About this exercise: Repeat only the stretch of lines below that runs from the line with "# TeamsM365App" through the line with "systeminfo = Get-ComputerInfo", unaltered.

Records shown:
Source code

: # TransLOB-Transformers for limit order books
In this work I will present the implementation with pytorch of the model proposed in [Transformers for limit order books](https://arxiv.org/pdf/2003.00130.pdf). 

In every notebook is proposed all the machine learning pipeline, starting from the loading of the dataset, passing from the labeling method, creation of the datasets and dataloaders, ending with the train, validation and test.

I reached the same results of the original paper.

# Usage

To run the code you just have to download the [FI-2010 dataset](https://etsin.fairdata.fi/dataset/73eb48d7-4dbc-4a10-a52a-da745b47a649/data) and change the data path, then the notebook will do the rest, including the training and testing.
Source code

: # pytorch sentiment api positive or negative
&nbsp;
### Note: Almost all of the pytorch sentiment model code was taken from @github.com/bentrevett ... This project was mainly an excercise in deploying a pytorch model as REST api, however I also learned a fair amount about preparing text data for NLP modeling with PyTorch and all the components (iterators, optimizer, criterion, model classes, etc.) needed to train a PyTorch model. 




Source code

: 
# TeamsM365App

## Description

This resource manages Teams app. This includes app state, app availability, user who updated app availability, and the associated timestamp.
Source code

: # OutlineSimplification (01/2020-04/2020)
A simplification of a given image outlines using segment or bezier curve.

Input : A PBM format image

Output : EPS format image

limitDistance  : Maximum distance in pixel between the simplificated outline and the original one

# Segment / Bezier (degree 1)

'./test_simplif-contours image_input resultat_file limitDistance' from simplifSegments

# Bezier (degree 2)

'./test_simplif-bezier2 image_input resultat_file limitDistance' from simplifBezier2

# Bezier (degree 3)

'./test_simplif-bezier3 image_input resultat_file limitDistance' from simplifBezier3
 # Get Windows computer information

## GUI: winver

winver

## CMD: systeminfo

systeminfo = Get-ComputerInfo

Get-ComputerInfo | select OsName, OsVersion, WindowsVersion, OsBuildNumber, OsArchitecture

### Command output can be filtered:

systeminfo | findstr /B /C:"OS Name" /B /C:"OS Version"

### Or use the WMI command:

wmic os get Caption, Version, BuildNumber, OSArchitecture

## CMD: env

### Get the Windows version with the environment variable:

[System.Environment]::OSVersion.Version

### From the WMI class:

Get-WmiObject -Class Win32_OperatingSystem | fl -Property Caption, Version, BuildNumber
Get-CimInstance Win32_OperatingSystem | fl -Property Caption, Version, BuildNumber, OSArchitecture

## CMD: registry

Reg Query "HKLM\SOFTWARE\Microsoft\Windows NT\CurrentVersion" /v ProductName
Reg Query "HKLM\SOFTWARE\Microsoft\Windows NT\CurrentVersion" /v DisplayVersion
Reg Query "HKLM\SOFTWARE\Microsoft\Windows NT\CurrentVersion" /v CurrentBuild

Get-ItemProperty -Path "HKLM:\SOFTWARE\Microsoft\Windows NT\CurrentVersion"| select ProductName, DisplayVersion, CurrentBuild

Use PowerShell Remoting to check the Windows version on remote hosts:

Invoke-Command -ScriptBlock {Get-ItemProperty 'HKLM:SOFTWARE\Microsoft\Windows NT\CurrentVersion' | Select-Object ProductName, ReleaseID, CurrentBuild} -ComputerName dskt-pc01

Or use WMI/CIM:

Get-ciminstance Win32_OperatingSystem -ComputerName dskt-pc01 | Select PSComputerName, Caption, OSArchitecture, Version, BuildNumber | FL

==

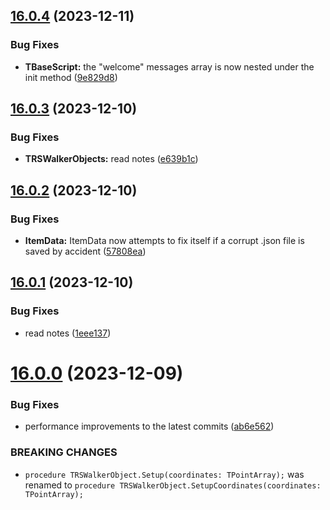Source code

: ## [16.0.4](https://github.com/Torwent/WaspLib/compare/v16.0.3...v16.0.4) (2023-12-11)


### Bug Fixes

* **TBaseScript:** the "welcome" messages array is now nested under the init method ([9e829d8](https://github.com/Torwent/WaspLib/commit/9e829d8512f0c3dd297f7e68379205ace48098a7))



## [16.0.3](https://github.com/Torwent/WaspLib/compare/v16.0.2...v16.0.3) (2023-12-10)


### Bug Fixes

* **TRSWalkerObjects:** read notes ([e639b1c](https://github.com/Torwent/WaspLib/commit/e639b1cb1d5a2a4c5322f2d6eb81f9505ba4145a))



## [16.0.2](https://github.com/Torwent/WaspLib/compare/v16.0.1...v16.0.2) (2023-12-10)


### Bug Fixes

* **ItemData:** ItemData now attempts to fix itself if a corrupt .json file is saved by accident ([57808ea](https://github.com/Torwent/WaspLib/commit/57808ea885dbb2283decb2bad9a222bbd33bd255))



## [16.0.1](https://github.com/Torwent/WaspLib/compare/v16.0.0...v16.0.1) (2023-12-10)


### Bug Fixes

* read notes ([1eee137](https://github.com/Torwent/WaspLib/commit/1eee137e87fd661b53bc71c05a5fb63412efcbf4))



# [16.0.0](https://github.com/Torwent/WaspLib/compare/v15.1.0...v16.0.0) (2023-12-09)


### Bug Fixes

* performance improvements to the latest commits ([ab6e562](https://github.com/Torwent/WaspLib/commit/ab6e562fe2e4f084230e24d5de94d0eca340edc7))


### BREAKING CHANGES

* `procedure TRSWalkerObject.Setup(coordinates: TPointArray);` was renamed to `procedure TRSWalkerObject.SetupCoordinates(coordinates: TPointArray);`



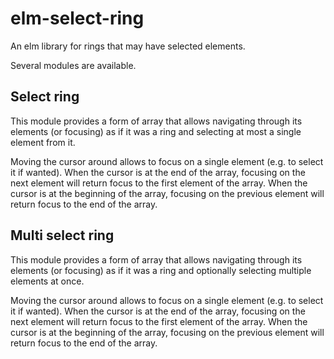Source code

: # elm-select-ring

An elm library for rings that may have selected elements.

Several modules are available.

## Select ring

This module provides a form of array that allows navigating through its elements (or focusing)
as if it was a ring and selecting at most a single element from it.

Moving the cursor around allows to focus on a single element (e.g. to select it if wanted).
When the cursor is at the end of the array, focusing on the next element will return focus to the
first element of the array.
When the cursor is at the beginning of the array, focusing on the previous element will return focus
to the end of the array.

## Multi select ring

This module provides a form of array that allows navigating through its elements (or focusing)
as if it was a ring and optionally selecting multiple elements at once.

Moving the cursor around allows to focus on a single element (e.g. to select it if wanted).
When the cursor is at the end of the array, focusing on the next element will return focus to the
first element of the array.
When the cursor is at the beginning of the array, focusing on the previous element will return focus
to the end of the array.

* * *

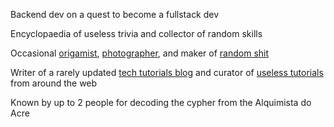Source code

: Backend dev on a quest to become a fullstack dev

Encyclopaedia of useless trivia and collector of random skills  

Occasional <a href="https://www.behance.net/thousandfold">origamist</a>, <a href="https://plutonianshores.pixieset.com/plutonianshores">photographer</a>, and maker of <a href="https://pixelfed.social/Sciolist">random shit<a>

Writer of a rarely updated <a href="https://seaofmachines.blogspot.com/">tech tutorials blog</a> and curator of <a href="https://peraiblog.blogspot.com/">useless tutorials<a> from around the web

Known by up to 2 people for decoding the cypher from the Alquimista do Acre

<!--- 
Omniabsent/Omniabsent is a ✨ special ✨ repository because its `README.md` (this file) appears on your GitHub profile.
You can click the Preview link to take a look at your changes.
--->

Result of the exercise:
# TeamsM365App

## Description

This resource manages Teams app. This includes app state, app availability, user who updated app availability, and the associated timestamp.
Source code

: # OutlineSimplification (01/2020-04/2020)
A simplification of a given image outlines using segment or bezier curve.

Input : A PBM format image

Output : EPS format image

limitDistance  : Maximum distance in pixel between the simplificated outline and the original one

# Segment / Bezier (degree 1)

'./test_simplif-contours image_input resultat_file limitDistance' from simplifSegments

# Bezier (degree 2)

'./test_simplif-bezier2 image_input resultat_file limitDistance' from simplifBezier2

# Bezier (degree 3)

'./test_simplif-bezier3 image_input resultat_file limitDistance' from simplifBezier3
 # Get Windows computer information

## GUI: winver

winver

## CMD: systeminfo

systeminfo = Get-ComputerInfo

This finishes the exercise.